Journal of Geomancy vol. 3 no. 4, July 1979

{86}

EDITORIAL

When the builders of Stonehenge decided to use the Bluestones, they were faced with the problem of transporting them to Salisbury Plain from their native Prescelly Mountains in Wales.  Legend attributes this transport ‘not by force, but by Merlin’s art’, alluding to the supposed part played by the wizard Merlin in their removal.  However, the orthodox archaeological world thinks differently. 

We all know Alan Sorrell’s scribbly drawing of savages dressed in tattered rags desperately attempting to control a battered raft carrying a Bluestone through a wicked-looking sea.  This image from the ‘skins and woad’ school of British prehistory has had a great bearing on the collective psyche of this nation, making it appear that a much lower level of ability existed and thus rendering artifacts like Stonehenge inexplicable on those terms. 

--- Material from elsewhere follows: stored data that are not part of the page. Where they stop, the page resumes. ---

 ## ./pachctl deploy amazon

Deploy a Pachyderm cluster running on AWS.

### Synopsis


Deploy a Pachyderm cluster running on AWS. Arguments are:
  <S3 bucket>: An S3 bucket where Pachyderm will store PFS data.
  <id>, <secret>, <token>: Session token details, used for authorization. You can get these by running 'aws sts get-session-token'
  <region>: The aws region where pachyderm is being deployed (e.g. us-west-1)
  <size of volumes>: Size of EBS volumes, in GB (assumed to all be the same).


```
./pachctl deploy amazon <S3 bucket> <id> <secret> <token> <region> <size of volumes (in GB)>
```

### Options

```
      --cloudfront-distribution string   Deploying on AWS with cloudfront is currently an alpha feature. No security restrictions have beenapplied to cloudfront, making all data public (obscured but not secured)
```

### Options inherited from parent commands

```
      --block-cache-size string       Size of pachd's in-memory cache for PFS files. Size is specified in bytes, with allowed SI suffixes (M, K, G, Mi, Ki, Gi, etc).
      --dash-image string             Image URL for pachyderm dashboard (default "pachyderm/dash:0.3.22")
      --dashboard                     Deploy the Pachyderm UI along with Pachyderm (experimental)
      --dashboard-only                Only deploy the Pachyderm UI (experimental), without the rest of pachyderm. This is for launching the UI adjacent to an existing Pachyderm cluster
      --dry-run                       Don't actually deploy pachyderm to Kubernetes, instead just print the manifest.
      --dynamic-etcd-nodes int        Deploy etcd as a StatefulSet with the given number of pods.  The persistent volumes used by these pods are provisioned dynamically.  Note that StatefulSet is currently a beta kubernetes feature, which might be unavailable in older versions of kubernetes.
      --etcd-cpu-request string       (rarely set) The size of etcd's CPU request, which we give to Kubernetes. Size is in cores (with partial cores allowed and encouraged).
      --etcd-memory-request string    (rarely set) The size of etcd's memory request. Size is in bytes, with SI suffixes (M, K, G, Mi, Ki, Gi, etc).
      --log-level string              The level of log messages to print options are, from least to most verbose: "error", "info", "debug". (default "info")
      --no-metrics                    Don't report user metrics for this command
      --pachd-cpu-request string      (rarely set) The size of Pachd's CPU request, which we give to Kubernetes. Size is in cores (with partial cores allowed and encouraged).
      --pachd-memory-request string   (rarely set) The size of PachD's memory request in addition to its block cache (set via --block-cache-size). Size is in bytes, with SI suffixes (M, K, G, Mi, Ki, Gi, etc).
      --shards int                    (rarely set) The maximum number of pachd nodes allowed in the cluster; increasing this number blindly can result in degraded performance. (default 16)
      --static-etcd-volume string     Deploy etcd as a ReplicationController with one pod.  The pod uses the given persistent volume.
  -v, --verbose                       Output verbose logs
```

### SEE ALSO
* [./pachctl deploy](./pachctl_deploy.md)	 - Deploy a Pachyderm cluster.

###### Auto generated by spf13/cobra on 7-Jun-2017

The ultradiffusionist voyages of Thor Heyerdahl and to a lesser extent Tim Severin have shown what ancient navigators might have accomplished.  Let the orthodox archaeologists employ one of these archaeonavigators to sail a replica Bluestone from Wales to wherever the archaeologists believe landfall was made.  A Sorrell raft, even when sailed by such a master mariner, would soon prove laughably inadequate.  Perhaps, then, a ship of the design of that found at North Ferriby in the River Humber could be constructed and similarly tested.  It is up to the orthodox archaeologists, who have the facilities, and, more importantly, public money, at their disposal, to prove their theories in a practical manner.  Until they have done so, the raft comedy ought to be expunged from their self-styled history books.  Come on, archaeologists, put our money where your mouths are! 

{108}

Gog Magog Scandal

Unfortunately, the Cambridge Preservation Society appears to have succeeded in preventing the preservation of the Gogmagog Hill Figures.  The ‘resistivity study’ which was supposed to have been carried out last year seems (conveniently) forgotten, and so the rot continues unabated.  Thus the Cambridge Preservation Society has succeeded in preventing (by devious means) the I.G.R. offer to clean up the disgustingly neglected site, thus preventing the destruction of a great British antiquity.